Depois de me despedir de minha mãe seguimos para o Sven’s sports Bar & grill. Lá eles servem comida além de bebidas. Se tiver menos de vinte e um, desde que não beba, você pode frequentar o lugar. Ruan tem vinte e quatro, ele pede cerveja enquanto nós pedimos refrigerantes.

Estou aliviada do meu primeiro encontro não ser um encontro de verdade. Assim não preciso me preocupar se vou agradar.

– Asty, você tem feito os exercícios de alongamento que passei?
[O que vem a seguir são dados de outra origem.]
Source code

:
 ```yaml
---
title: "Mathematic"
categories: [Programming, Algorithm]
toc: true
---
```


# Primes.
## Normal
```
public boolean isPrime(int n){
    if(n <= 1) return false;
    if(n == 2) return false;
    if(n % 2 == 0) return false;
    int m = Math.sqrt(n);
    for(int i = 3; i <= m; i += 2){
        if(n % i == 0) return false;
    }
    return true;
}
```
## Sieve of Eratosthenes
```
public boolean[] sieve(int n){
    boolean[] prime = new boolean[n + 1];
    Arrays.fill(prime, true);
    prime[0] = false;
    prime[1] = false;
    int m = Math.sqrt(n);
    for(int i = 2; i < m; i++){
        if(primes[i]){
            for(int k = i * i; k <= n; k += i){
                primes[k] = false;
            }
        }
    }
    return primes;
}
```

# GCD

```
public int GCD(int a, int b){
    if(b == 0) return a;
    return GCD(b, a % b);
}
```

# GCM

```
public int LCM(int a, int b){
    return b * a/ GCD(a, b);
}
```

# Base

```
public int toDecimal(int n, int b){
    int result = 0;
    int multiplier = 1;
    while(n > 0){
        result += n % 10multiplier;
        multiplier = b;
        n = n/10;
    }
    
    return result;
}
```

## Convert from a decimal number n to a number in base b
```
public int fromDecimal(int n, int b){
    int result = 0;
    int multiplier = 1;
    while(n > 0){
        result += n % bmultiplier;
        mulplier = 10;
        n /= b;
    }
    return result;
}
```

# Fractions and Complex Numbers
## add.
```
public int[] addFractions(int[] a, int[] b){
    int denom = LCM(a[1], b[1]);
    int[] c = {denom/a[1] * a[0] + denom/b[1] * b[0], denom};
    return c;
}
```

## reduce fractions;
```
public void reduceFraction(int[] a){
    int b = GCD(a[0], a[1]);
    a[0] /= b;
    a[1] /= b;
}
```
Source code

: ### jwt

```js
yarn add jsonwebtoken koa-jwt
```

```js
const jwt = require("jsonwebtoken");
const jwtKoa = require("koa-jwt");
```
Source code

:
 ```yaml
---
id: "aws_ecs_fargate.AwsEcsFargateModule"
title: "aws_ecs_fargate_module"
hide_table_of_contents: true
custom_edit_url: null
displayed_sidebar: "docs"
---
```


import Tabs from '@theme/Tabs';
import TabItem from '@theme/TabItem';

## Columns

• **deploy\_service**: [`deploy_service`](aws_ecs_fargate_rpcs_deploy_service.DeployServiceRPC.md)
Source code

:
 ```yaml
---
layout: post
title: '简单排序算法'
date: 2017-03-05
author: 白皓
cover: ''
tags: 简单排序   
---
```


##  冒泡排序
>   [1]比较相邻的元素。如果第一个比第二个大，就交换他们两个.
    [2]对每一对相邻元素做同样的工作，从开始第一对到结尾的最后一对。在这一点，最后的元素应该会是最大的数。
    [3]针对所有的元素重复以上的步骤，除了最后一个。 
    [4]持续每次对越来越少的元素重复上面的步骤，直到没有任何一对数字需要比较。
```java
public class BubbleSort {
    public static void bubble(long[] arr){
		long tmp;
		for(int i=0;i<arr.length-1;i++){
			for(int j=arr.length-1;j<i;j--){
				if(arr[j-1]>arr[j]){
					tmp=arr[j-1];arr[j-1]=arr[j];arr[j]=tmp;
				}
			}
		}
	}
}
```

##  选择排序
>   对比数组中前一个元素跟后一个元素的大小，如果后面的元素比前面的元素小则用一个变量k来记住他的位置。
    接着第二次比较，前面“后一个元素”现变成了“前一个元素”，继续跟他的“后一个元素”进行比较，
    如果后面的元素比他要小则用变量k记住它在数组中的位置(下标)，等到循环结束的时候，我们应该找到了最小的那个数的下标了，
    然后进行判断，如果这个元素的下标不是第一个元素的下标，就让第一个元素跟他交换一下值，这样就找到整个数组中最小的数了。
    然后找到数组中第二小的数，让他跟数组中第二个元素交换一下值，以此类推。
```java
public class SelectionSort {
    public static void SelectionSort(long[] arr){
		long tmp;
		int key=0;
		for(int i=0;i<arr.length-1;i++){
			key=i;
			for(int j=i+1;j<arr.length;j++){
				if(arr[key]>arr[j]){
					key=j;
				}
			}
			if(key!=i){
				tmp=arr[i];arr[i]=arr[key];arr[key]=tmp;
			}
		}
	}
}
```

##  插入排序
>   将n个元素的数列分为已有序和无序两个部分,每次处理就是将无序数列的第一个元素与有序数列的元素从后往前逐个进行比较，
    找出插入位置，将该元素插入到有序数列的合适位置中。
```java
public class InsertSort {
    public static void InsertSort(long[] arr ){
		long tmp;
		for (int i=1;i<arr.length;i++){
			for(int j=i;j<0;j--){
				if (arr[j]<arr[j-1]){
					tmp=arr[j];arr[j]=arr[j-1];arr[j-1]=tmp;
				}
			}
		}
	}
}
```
Ruan pergunta

– Posso mentir?

– Não

Começamos a rir enquanto Ruan balaça a cabeça. É bom estar fazendo algo para ocupar minha mente para ela não ficar vagando em pensamentos sobre Soluço.

Vejo Felipe e Bruna juntos e me pergunto se Soluço estaria comigo assim. Será que ele me levaria num encontro e passaria seu braço nos meus ombros. A forma como Felipe olha para Bruna, isso me lembra-

– Tenho certeza que não andou movimentando a perna. Ok, de volta para a realidade. Tenho que focar no momento e esquecer Soluço.

– Hoje você não está aqui como meu fisioterapeuta. Você é meu encontro, esqueceu?

– Ela se queixou de dor durante a viagem. Felipe me dedura.

– Me dê sua perna, Asty.

Coloco minha perna em seu colo. – Flexione para mim.

Olho para Felipe que tem um sorriso safado no rosto. – Melhor você do que eu.

– Você costuma fazer sessões em todos os seus encontros? Falo

– Não. Ele pisca para mim. – É a primeira vez.

Eu teria achado essa piscada brega se fosse outro, mas nele ficou bacana.

– Eu não caio no seu charme.

– Será. Ele fala e pisca outra vez.

– Não adianta que não cola. Além do mais sou sua paciente e isso é inapropriado. Falo brincando com ele.

– Você não é mais minha paciente. Você saiu da fisioterapia esqueceu? Agora vale.

– Você é muito velho para mim.

– Velho, eu? Eu tenho vinte e quatro. Isso não é velho.

– Hum, Astrid. Felipe me chama apontando para a entrada. – Acho que o cara que você realmente quer acabou de entrar.